Unfortunately, even when litigation is the right choice, the experience can feel like a waste of time and money if the judge does not rule in your favour. To avoid that feeling, unsuccessful litigants tend to think: We should appeal!
Top 3 Tips When Considering an Appeal
As is often the case when dealing with the court system, it is not always that simple. There are a number of things to consider if you want to challenge a judge’s decision. Here are our top 3:
1. Act fast.
If you are thinking of appealing, speak to a lawyer as soon as possible after receiving the trial judge’s decision. Deadlines for filing the documents needed to start an appeal are generally very short, so you may miss your appeal opportunity if you wait too long.
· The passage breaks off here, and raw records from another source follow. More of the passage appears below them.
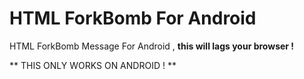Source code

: # HTML ForkBomb For Android
HTML ForkBomb Message For Android , <b> this will lags your browser ! </b>

** THIS ONLY WORKS ON ANDROID ! **

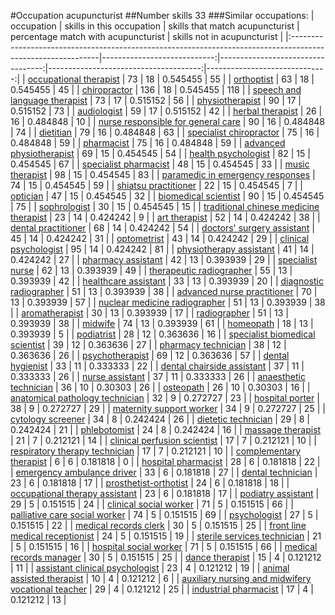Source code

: #Occupation acupuncturist
##Number skills 33
###Similar occupations:
| occupation                                                                                                  |   skills in this occupation |   skills that match acupuncturist |   percentage match with acupuncturist |   skills not in acupuncturist |
|:------------------------------------------------------------------------------------------------------------|----------------------------:|----------------------------------:|--------------------------------------:|------------------------------:|
| [occupational therapist](occupational_therapist.md)                                                         |                          73 |                                18 |                              0.545455 |                            55 |
| [orthoptist](orthoptist.md)                                                                                 |                          63 |                                18 |                              0.545455 |                            45 |
| [chiropractor](chiropractor.md)                                                                             |                         136 |                                18 |                              0.545455 |                           118 |
| [speech and language therapist](speech_and_language_therapist.md)                                           |                          73 |                                17 |                              0.515152 |                            56 |
| [physiotherapist](physiotherapist.md)                                                                       |                          90 |                                17 |                              0.515152 |                            73 |
| [audiologist](audiologist.md)                                                                               |                          59 |                                17 |                              0.515152 |                            42 |
| [herbal therapist](herbal_therapist.md)                                                                     |                          26 |                                16 |                              0.484848 |                            10 |
| [nurse responsible for general care](nurse_responsible_for_general_care.md)                                 |                          90 |                                16 |                              0.484848 |                            74 |
| [dietitian](dietitian.md)                                                                                   |                          79 |                                16 |                              0.484848 |                            63 |
| [specialist chiropractor](specialist_chiropractor.md)                                                       |                          75 |                                16 |                              0.484848 |                            59 |
| [pharmacist](pharmacist.md)                                                                                 |                          75 |                                16 |                              0.484848 |                            59 |
| [advanced physiotherapist](advanced_physiotherapist.md)                                                     |                          69 |                                15 |                              0.454545 |                            54 |
| [health psychologist](health_psychologist.md)                                                               |                          82 |                                15 |                              0.454545 |                            67 |
| [specialist pharmacist](specialist_pharmacist.md)                                                           |                          48 |                                15 |                              0.454545 |                            33 |
| [music therapist](music_therapist.md)                                                                       |                          98 |                                15 |                              0.454545 |                            83 |
| [paramedic in emergency responses](paramedic_in_emergency_responses.md)                                     |                          74 |                                15 |                              0.454545 |                            59 |
| [shiatsu practitioner](shiatsu_practitioner.md)                                                             |                          22 |                                15 |                              0.454545 |                             7 |
| [optician](optician.md)                                                                                     |                          47 |                                15 |                              0.454545 |                            32 |
| [biomedical scientist](biomedical_scientist.md)                                                             |                          90 |                                15 |                              0.454545 |                            75 |
| [sophrologist](sophrologist.md)                                                                             |                          30 |                                15 |                              0.454545 |                            15 |
| [traditional chinese medicine therapist](traditional_chinese_medicine_therapist.md)                         |                          23 |                                14 |                              0.424242 |                             9 |
| [art therapist](art_therapist.md)                                                                           |                          52 |                                14 |                              0.424242 |                            38 |
| [dental practitioner](dental_practitioner.md)                                                               |                          68 |                                14 |                              0.424242 |                            54 |
| [doctors' surgery assistant](doctors'_surgery_assistant.md)                                                 |                          45 |                                14 |                              0.424242 |                            31 |
| [optometrist](optometrist.md)                                                                               |                          43 |                                14 |                              0.424242 |                            29 |
| [clinical psychologist](clinical_psychologist.md)                                                           |                          95 |                                14 |                              0.424242 |                            81 |
| [physiotherapy assistant](physiotherapy_assistant.md)                                                       |                          41 |                                14 |                              0.424242 |                            27 |
| [pharmacy assistant](pharmacy_assistant.md)                                                                 |                          42 |                                13 |                              0.393939 |                            29 |
| [specialist nurse](specialist_nurse.md)                                                                     |                          62 |                                13 |                              0.393939 |                            49 |
| [therapeutic radiographer](therapeutic_radiographer.md)                                                     |                          55 |                                13 |                              0.393939 |                            42 |
| [healthcare assistant](healthcare_assistant.md)                                                             |                          33 |                                13 |                              0.393939 |                            20 |
| [diagnostic radiographer](diagnostic_radiographer.md)                                                       |                          51 |                                13 |                              0.393939 |                            38 |
| [advanced nurse practitioner](advanced_nurse_practitioner.md)                                               |                          70 |                                13 |                              0.393939 |                            57 |
| [nuclear medicine radiographer](nuclear_medicine_radiographer.md)                                           |                          51 |                                13 |                              0.393939 |                            38 |
| [aromatherapist](aromatherapist.md)                                                                         |                          30 |                                13 |                              0.393939 |                            17 |
| [radiographer](radiographer.md)                                                                             |                          51 |                                13 |                              0.393939 |                            38 |
| [midwife](midwife.md)                                                                                       |                          74 |                                13 |                              0.393939 |                            61 |
| [homeopath](homeopath.md)                                                                                   |                          18 |                                13 |                              0.393939 |                             5 |
| [podiatrist](podiatrist.md)                                                                                 |                          28 |                                12 |                              0.363636 |                            16 |
| [specialist biomedical scientist](specialist_biomedical_scientist.md)                                       |                          39 |                                12 |                              0.363636 |                            27 |
| [pharmacy technician](pharmacy_technician.md)                                                               |                          38 |                                12 |                              0.363636 |                            26 |
| [psychotherapist](psychotherapist.md)                                                                       |                          69 |                                12 |                              0.363636 |                            57 |
| [dental hygienist](dental_hygienist.md)                                                                     |                          33 |                                11 |                              0.333333 |                            22 |
| [dental chairside assistant](dental_chairside_assistant.md)                                                 |                          37 |                                11 |                              0.333333 |                            26 |
| [nurse assistant](nurse_assistant.md)                                                                       |                          37 |                                11 |                              0.333333 |                            26 |
| [anaesthetic technician](anaesthetic_technician.md)                                                         |                          36 |                                10 |                              0.30303  |                            26 |
| [osteopath](osteopath.md)                                                                                   |                          26 |                                10 |                              0.30303  |                            16 |
| [anatomical pathology technician](anatomical_pathology_technician.md)                                       |                          32 |                                 9 |                              0.272727 |                            23 |
| [hospital porter](hospital_porter.md)                                                                       |                          38 |                                 9 |                              0.272727 |                            29 |
| [maternity support worker](maternity_support_worker.md)                                                     |                          34 |                                 9 |                              0.272727 |                            25 |
| [cytology screener](cytology_screener.md)                                                                   |                          34 |                                 8 |                              0.242424 |                            26 |
| [dietetic technician](dietetic_technician.md)                                                               |                          29 |                                 8 |                              0.242424 |                            21 |
| [phlebotomist](phlebotomist.md)                                                                             |                          24 |                                 8 |                              0.242424 |                            16 |
| [massage therapist](massage_therapist.md)                                                                   |                          21 |                                 7 |                              0.212121 |                            14 |
| [clinical perfusion scientist](clinical_perfusion_scientist.md)                                             |                          17 |                                 7 |                              0.212121 |                            10 |
| [respiratory therapy technician](respiratory_therapy_technician.md)                                         |                          17 |                                 7 |                              0.212121 |                            10 |
| [complementary therapist](complementary_therapist.md)                                                       |                           6 |                                 6 |                              0.181818 |                             0 |
| [hospital pharmacist](hospital_pharmacist.md)                                                               |                          28 |                                 6 |                              0.181818 |                            22 |
| [emergency ambulance driver](emergency_ambulance_driver.md)                                                 |                          33 |                                 6 |                              0.181818 |                            27 |
| [dental technician](dental_technician.md)                                                                   |                          23 |                                 6 |                              0.181818 |                            17 |
| [prosthetist-orthotist](prosthetist-orthotist.md)                                                           |                          24 |                                 6 |                              0.181818 |                            18 |
| [occupational therapy assistant](occupational_therapy_assistant.md)                                         |                          23 |                                 6 |                              0.181818 |                            17 |
| [podiatry assistant](podiatry_assistant.md)                                                                 |                          29 |                                 5 |                              0.151515 |                            24 |
| [clinical social worker](clinical_social_worker.md)                                                         |                          71 |                                 5 |                              0.151515 |                            66 |
| [palliative care social worker](palliative_care_social_worker.md)                                           |                          74 |                                 5 |                              0.151515 |                            69 |
| [psychologist](psychologist.md)                                                                             |                          27 |                                 5 |                              0.151515 |                            22 |
| [medical records clerk](medical_records_clerk.md)                                                           |                          30 |                                 5 |                              0.151515 |                            25 |
| [front line medical receptionist](front_line_medical_receptionist.md)                                       |                          24 |                                 5 |                              0.151515 |                            19 |
| [sterile services technician](sterile_services_technician.md)                                               |                          21 |                                 5 |                              0.151515 |                            16 |
| [hospital social worker](hospital_social_worker.md)                                                         |                          71 |                                 5 |                              0.151515 |                            66 |
| [medical records manager](medical_records_manager.md)                                                       |                          30 |                                 5 |                              0.151515 |                            25 |
| [dance therapist](dance_therapist.md)                                                                       |                          15 |                                 4 |                              0.121212 |                            11 |
| [assistant clinical psychologist](assistant_clinical_psychologist.md)                                       |                          23 |                                 4 |                              0.121212 |                            19 |
| [animal assisted therapist](animal_assisted_therapist.md)                                                   |                          10 |                                 4 |                              0.121212 |                             6 |
| [auxiliary nursing and midwifery vocational teacher](auxiliary_nursing_and_midwifery_vocational_teacher.md) |                          29 |                                 4 |                              0.121212 |                            25 |
| [industrial pharmacist](industrial_pharmacist.md)                                                           |                          17 |                                 4 |                              0.121212 |                            13 |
2. Have reasonable expectations.
Appealing a judge’s decision does not mean you (or your lawyer) will have a chance to argue your case again in front of different judges. Rather, an appeal is an opportunity to correct mistakes the judge made in his or her decision. To succeed, you must be able to identify those mistakes and articulate them to the judges hearing the appeal.
3. Understand the process.
While an appeal should always centre on the original judge’s (alleged) errors, not all errors are created equal. There is a difference between errors of law and errors of fact.
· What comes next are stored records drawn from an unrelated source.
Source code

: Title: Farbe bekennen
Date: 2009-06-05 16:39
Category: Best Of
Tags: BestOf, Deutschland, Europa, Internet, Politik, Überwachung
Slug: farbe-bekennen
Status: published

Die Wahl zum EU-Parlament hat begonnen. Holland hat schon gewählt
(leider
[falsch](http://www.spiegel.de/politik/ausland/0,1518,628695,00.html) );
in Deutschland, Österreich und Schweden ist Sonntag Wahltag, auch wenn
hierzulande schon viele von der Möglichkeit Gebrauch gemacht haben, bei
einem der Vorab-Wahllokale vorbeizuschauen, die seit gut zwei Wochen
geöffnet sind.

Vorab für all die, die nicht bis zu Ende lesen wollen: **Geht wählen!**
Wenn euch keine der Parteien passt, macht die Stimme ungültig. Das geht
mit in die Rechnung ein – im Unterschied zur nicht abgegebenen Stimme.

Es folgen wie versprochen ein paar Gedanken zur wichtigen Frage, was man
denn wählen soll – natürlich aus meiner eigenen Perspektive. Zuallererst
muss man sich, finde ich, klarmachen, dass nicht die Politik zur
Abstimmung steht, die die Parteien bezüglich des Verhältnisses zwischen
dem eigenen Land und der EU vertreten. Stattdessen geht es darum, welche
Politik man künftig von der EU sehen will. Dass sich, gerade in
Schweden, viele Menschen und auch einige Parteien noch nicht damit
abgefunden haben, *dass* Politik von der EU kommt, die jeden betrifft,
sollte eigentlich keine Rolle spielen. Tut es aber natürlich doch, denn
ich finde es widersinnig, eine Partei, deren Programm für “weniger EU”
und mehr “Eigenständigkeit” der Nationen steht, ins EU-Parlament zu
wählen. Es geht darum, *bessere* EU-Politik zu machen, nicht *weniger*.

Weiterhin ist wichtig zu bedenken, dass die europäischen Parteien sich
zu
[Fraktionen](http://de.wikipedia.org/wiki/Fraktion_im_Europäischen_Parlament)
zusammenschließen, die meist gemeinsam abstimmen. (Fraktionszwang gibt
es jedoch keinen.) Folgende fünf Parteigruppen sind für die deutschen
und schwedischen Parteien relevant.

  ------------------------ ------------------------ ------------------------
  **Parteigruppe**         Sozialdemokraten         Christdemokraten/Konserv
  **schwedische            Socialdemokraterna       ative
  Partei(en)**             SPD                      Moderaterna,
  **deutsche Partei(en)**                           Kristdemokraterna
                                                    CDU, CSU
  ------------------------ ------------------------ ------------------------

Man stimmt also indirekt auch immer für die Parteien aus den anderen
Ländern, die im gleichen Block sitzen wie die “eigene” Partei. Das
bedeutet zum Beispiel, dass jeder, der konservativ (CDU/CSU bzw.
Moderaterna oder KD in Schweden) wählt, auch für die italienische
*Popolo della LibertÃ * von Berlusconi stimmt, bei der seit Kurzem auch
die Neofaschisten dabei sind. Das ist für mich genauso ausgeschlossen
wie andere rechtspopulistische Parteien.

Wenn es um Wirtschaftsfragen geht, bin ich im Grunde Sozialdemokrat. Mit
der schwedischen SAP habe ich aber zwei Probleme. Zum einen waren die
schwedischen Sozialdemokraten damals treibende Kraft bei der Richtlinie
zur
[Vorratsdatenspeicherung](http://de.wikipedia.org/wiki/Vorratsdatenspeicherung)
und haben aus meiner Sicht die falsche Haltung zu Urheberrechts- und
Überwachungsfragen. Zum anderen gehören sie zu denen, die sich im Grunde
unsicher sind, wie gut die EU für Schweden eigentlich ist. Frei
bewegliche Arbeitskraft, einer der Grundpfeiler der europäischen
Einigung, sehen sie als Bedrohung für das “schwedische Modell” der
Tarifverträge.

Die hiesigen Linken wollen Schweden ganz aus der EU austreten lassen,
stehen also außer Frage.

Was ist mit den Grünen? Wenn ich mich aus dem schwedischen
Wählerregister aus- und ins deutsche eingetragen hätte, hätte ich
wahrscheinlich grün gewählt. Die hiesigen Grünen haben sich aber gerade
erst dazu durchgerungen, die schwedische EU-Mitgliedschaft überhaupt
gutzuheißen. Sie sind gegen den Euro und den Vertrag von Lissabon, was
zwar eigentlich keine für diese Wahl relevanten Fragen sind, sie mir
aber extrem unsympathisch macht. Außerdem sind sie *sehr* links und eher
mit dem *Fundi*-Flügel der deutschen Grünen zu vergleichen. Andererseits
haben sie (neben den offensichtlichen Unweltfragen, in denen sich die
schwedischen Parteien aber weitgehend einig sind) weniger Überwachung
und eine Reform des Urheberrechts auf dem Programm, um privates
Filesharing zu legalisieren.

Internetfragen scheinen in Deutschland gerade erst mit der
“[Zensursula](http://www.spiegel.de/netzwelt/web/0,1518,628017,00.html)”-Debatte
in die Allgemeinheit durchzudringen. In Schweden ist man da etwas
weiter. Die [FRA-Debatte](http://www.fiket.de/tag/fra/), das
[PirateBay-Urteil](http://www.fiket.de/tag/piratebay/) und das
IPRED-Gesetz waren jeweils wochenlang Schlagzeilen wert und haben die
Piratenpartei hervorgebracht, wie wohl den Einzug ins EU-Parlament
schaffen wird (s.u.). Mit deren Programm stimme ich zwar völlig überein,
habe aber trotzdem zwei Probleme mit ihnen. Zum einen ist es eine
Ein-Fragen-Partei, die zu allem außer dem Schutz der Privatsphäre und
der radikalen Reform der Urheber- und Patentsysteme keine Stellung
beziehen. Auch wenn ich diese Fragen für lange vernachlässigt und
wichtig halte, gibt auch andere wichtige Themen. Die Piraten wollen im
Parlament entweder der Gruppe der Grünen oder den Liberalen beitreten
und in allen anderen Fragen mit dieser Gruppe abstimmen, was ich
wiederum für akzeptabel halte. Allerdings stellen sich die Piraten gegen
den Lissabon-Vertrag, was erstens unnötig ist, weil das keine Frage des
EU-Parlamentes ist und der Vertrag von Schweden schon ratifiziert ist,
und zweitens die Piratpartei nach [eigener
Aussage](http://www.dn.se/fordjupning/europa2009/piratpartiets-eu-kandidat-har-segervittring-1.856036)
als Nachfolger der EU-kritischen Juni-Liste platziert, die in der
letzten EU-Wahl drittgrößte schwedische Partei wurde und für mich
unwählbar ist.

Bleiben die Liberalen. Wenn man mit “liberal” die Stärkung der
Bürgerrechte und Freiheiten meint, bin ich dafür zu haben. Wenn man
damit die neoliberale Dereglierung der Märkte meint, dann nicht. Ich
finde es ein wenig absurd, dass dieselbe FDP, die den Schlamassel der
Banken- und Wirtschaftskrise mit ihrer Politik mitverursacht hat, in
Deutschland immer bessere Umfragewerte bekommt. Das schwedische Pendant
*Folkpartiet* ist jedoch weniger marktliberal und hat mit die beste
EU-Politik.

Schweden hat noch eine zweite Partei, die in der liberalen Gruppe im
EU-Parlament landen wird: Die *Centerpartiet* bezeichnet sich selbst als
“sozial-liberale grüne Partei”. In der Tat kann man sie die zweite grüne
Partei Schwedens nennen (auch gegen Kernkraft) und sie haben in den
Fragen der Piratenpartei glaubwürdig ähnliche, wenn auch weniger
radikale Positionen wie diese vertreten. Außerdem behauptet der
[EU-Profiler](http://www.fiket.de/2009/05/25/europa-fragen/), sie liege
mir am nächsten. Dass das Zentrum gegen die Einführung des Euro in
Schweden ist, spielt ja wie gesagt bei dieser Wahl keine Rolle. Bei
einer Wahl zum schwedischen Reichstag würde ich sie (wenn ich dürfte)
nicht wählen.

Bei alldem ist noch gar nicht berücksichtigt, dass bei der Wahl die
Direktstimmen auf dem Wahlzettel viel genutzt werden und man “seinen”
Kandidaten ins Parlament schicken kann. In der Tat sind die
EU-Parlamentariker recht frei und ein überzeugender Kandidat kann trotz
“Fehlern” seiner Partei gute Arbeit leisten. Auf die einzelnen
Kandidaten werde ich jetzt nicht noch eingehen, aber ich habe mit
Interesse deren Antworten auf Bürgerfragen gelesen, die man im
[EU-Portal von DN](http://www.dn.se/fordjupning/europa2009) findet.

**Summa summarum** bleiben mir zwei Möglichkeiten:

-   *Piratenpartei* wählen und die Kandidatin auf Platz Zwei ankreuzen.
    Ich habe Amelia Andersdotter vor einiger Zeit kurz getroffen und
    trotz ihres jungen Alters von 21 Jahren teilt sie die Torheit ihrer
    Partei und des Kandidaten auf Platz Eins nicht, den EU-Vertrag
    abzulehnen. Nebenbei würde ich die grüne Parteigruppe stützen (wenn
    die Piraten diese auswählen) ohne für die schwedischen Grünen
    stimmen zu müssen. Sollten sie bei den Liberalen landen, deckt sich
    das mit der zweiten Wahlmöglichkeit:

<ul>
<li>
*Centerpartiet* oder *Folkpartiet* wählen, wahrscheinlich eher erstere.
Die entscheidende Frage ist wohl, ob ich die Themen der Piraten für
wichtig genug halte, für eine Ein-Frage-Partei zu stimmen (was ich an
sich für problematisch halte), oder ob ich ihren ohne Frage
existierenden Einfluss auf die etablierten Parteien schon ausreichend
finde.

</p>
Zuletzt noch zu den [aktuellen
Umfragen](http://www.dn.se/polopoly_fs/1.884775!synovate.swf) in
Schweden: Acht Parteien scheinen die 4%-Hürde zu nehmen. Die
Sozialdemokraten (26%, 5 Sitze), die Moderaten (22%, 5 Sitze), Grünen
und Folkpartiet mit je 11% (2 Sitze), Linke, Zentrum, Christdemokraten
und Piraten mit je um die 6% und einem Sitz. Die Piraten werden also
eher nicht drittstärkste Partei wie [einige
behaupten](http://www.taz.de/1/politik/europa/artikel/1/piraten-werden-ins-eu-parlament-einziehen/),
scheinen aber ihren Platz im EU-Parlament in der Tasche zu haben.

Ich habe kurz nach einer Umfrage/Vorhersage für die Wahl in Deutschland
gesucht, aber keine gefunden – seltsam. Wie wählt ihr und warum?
· Errors of law: An appellate court’s main function is to correct the trial judge’s errors of law, so that the law is being applied uniformly and correctly by all judges. To prove an error of law occurred, you simply have to show that the judge was incorrect (even if only slightly) about a point of law and that this error affected the outcome.
· Errors of fact: It is much more challenging to argue that a trial judge made an error of fact. Appeal judges generally defer to a trial judge’s findings of fact for various reasons, not least because that judge was in the best position to make factual findings given his or her opportunity to review and hear oral testimony from witnesses. To prove an error of fact, you must convince the appeal court that it would likely have decided the facts differently had they heard the case –that the original judge was clearly and obviously wrong about an important fact.
Other Pros and Cons
While an appeal will not typically consume as much time and money as a full trial, the pros and cons of any litigation still apply:
· It can be costly. While many appeals are heard in only a half-day of court time, in most cases your lawyer will need to spend a fair amount of time on legal research beforehand to be able to show why the judge was wrong. And if you lose, you (usually) have to pay the other side’s costs, just like in other courts.
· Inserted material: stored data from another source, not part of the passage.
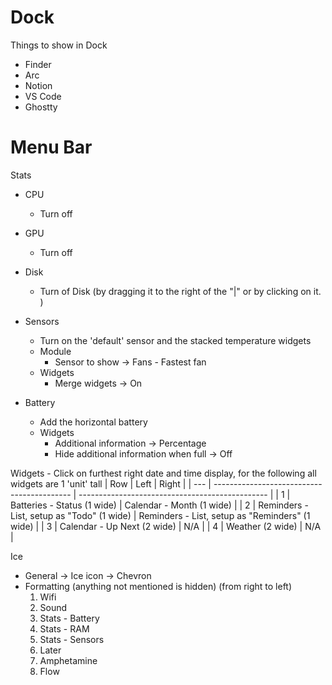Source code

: # Dock

Things to show in Dock

- Finder
- Arc
- Notion
- VS Code
- Ghostty

# Menu Bar

Stats

- CPU
  - Turn off
- GPU
  - Turn off
- Disk

  - Turn of Disk (by dragging it to the right of the "|" or by clicking on it. )

- Sensors

  - Turn on the 'default' sensor and the stacked temperature widgets
  - Module
    - Sensor to show -> Fans - Fastest fan
  - Widgets
    - Merge widgets -> On

- Battery
  - Add the horizontal battery
  - Widgets
    - Additional information -> Percentage
    - Hide additional information when full -> Off

Widgets - Click on furthest right date and time display, for the following all widgets are 1 'unit' tall
| Row | Left | Right |
| --- | ------------------------------------------ | ----------------------------------------------- |
| 1 | Batteries - Status (1 wide) | Calendar - Month (1 wide) |
| 2 | Reminders - List, setup as "Todo" (1 wide) | Reminders - List, setup as "Reminders" (1 wide) |
| 3 | Calendar - Up Next (2 wide) | N/A |
| 4 | Weather (2 wide) | N/A |

Ice

- General -> Ice icon -> Chevron
- Formatting (anything not mentioned is hidden) (from right to left)
  1. Wifi
  2. Sound
  3. Stats - Battery
  4. Stats - RAM
  5. Stats - Sensors
  6. Later
  7. Amphetamine
  8. Flow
· It can go on longer than you think. While securing a court date for your appeal will likely not take as long as it does for a trial, the appellate court can still take many months after hearing your case to release its decision. And, if you win, sometimes the other side can appeal the appeal decision to a higher court.
Ultimately, if your lawyer believes you have a good chance of persuading the appeal court that the trial judge was wrong, an appeal can be a sensible choice. Given the time and money already spent on litigation, spending a bit more to achieve the correct result may be the right thing to do.